Article development led by
Use the database built for your access model.
BY RICK RICHARDSON
THE TOPIC OF data storage is one that does not need to be
well understood until something goes wrong (data
disappears) or something goes really right (too many
customers). Because databases can be treated as black
boxes with an API, their inner workings are often
overlooked. They are often treated as magic things that
just take data when offered and supply it when asked.
Since these two operations are the only understood
activities of the technology, they are often the only features
presented when comparing different technologies.
Benchmarks are often provided in operations per
second, but what exactly is an operation? Within the
realm of databases, this could mean any number of
things. Is that operation a transaction? Is it an indexing
of data? A retrieval from an index? Does it store the
data to a durable medium such as a hard disk, or does
it beam it by laser toward Alpha Centauri?
It is this ambiguity that causes havoc in the
software industry.
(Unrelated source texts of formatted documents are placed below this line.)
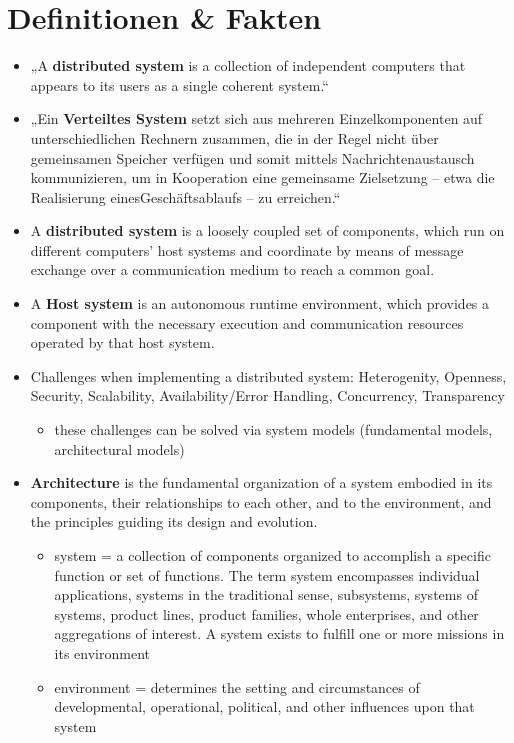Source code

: \documentclass[11pt]{article}
\author{eo shiru}
\date{\today}
\title{}
\begin{document}
\tableofcontents


\section{Definitionen \& Fakten}
\label{sec:org2121cbb}
\begin{itemize}
\item „A \textbf{distributed system} is a collection of independent computers that appears to its users as a single coherent system.“
\item „Ein \textbf{Verteiltes System} setzt sich aus mehreren Einzelkomponenten auf unterschiedlichen Rechnern zusammen, die in der Regel nicht über gemeinsamen Speicher verfügen und somit mittels Nachrichtenaustausch kommunizieren, um in Kooperation eine gemeinsame Zielsetzung – etwa die Realisierung einesGeschäftsablaufs – zu erreichen.“
\item A \textbf{distributed system} is a loosely coupled set of components, which run on different computers’ host systems and coordinate by means of message exchange over a communication medium to reach a common goal.
\item A \textbf{Host system} is an autonomous runtime environment, which provides a component with the necessary execution and communication resources operated by that host system.
\item Challenges when implementing a distributed system: Heterogenity, Openness, Security, Scalability, Availability/Error Handling, Concurrency, Transparency
\begin{itemize}
\item these challenges can be solved via system models (fundamental models, architectural models)
\end{itemize}
\item \textbf{Architecture} is the fundamental organization of a system embodied in its components, their relationships to each other, and to the environment, and the principles guiding its design and evolution.
\begin{itemize}
\item system = a collection of components organized to accomplish a specific function or set of functions. The term system encompasses individual applications, systems in the traditional sense, subsystems, systems of systems, product lines, product families, whole enterprises, and other aggregations of interest. A system exists to fulfill one or more missions in its environment
\item environment = determines the setting and circumstances of developmental, operational, political, and other influences upon that system

\end{itemize}
\end{itemize}
\end{document}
Misunderstanding the features and
guarantees of a database system can cause, at best,
user consternation due to slowness or unavailability.
At worst, it could result in fiscal damage—or even jail
time due to data loss.
The scope of the term database is
vast. Technically speaking, anything
that stores data for later retrieval is a
database. Even by that broad definition, there is functionality that is common to most databases. This article
enumerates those features at a high
level. The intent is to provide readers
with a toolset with which they might
evaluate databases on their relative
merits. Because the topics cannot be
covered here in the detail they deserve,
references to additional reading have
been included. These topics may be the
subjects for future articles.
This feature-driven approach should
allow readers to assess their own
needs and to compare technologies
by pairing up like features. When
viewed through this lens, comparative benchmarks are valid only on data
bases that are performing equal work
and providing the same guarantees.
Before digging into the features of
databases, let’s discuss why you would
not just take all of the features. The
short answer is that each feature typically comes with a performance cost, if
not a complexity cost.
Most of the functions performed by
a database, as well as the algorithms
that implement them, are built to work
around the performance bottleneck
that is the hard disk. If you have a requirement that your data (and meta
data) be durable, then you must pay
this penalty one way or another.
The Hard Disk
The serial ATA (SATA) bus of a typical
server (Ivy Bridge Architecture) has a theoretical maximum bandwidth of 750MB
per second. That seems high, but compare that with the PCI 3.0 bus, which has
a maximum of 40GB per second, or the
memory bus, which can do 14.9GB per
second per channel (with at least four
channels). The SATA bus has the lowest-bandwidth data path within a modern
server (excluding peripherals). 5
In addition to the bandwidth bottleneck, there is latency to consider. The
highest-latency operation encountered
within a data center is a seek to a ran-